What to produce ::
From the line containing "amount of time" down to the line containing "allocating attention toward" in the records below, reproduce every line exactly, ends included, and omit all others.

[Saved data entries]
--------------------------------------------------
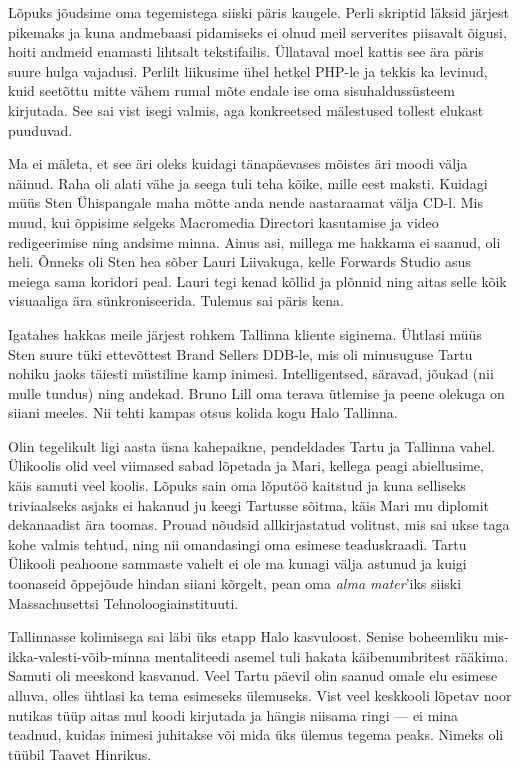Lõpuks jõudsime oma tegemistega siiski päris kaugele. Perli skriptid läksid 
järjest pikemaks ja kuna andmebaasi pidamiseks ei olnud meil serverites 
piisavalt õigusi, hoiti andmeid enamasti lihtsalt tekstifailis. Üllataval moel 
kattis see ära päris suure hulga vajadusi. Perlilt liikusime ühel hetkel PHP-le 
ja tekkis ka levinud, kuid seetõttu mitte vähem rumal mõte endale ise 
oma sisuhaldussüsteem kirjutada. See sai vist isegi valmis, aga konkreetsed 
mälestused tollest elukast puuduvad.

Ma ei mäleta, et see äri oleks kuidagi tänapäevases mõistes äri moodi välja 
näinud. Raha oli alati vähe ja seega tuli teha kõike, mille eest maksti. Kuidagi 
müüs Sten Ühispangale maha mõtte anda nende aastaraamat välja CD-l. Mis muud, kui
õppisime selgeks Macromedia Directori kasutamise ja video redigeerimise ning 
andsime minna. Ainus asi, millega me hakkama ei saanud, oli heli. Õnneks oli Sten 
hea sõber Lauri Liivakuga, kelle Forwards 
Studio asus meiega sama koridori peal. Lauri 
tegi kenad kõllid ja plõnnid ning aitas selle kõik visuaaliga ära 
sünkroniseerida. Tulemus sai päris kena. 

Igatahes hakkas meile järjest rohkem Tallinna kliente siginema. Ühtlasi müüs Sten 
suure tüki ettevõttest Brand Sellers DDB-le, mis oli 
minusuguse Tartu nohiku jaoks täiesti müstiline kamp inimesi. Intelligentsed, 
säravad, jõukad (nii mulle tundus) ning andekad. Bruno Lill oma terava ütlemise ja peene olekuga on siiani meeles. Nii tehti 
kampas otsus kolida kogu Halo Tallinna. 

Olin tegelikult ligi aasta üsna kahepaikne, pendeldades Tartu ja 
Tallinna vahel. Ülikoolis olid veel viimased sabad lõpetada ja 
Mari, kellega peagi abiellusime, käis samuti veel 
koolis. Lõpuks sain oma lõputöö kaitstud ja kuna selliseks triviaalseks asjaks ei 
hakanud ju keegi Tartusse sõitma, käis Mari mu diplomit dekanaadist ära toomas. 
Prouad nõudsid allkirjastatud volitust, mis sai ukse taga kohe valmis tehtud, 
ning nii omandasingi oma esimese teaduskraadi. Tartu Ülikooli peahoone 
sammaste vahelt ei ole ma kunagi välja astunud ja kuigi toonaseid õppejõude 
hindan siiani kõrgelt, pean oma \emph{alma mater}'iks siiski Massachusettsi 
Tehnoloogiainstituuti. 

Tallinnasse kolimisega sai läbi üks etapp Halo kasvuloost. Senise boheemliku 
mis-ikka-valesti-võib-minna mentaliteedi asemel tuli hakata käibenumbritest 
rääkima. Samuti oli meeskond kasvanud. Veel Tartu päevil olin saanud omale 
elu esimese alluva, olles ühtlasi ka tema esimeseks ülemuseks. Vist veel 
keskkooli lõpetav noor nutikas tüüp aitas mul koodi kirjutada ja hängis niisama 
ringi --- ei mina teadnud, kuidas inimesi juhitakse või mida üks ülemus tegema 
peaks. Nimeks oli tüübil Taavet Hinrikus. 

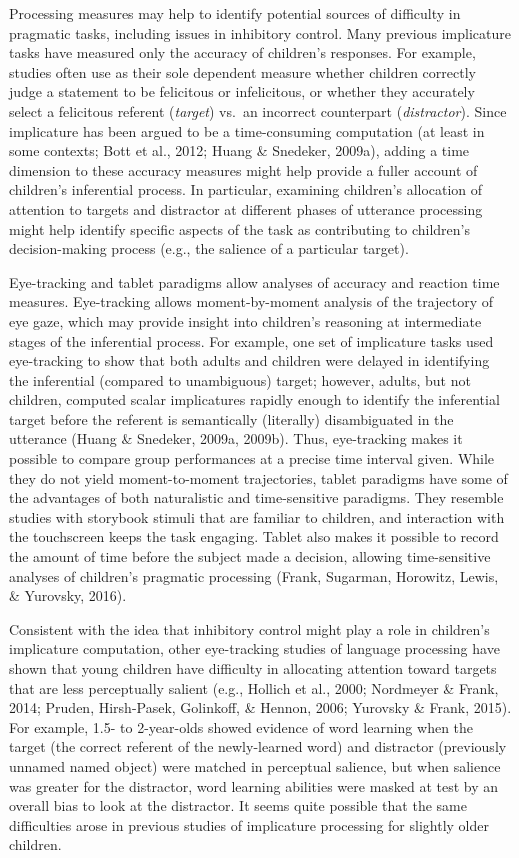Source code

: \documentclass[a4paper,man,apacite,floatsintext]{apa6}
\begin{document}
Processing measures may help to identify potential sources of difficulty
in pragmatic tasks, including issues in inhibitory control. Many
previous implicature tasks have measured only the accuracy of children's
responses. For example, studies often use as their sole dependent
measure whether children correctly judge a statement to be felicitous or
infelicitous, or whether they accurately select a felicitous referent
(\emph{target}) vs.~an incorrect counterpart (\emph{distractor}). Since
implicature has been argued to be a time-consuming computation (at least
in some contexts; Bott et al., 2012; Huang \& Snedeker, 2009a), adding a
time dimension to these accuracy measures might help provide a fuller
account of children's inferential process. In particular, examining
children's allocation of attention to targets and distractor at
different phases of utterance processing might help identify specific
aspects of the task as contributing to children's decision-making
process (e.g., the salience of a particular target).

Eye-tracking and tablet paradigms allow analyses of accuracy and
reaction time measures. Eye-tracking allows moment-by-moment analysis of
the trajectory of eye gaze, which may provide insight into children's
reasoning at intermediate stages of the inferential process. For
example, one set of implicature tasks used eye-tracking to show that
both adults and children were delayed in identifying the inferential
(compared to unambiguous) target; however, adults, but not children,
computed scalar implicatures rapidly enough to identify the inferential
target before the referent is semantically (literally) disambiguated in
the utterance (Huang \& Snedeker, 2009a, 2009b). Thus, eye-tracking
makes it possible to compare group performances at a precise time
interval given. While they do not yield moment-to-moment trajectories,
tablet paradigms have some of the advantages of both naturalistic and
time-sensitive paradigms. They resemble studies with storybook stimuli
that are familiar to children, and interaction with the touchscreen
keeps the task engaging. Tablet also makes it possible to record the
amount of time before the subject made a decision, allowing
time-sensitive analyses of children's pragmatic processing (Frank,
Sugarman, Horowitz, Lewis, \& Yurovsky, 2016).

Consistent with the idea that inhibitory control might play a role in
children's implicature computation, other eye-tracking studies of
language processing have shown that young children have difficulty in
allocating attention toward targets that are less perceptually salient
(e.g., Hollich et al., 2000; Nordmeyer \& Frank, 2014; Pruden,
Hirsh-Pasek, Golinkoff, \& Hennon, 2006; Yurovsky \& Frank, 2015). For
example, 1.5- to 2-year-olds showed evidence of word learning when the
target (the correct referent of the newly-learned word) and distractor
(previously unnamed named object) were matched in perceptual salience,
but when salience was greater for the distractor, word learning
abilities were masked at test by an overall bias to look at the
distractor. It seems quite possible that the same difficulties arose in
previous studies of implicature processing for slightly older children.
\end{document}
--------------------------------------------------
Reply to the exercise ::
amount of time before the subject made a decision, allowing
time-sensitive analyses of children's pragmatic processing (Frank,
Sugarman, Horowitz, Lewis, \& Yurovsky, 2016).

Consistent with the idea that inhibitory control might play a role in
children's implicature computation, other eye-tracking studies of
language processing have shown that young children have difficulty in
allocating attention toward targets that are less perceptually salient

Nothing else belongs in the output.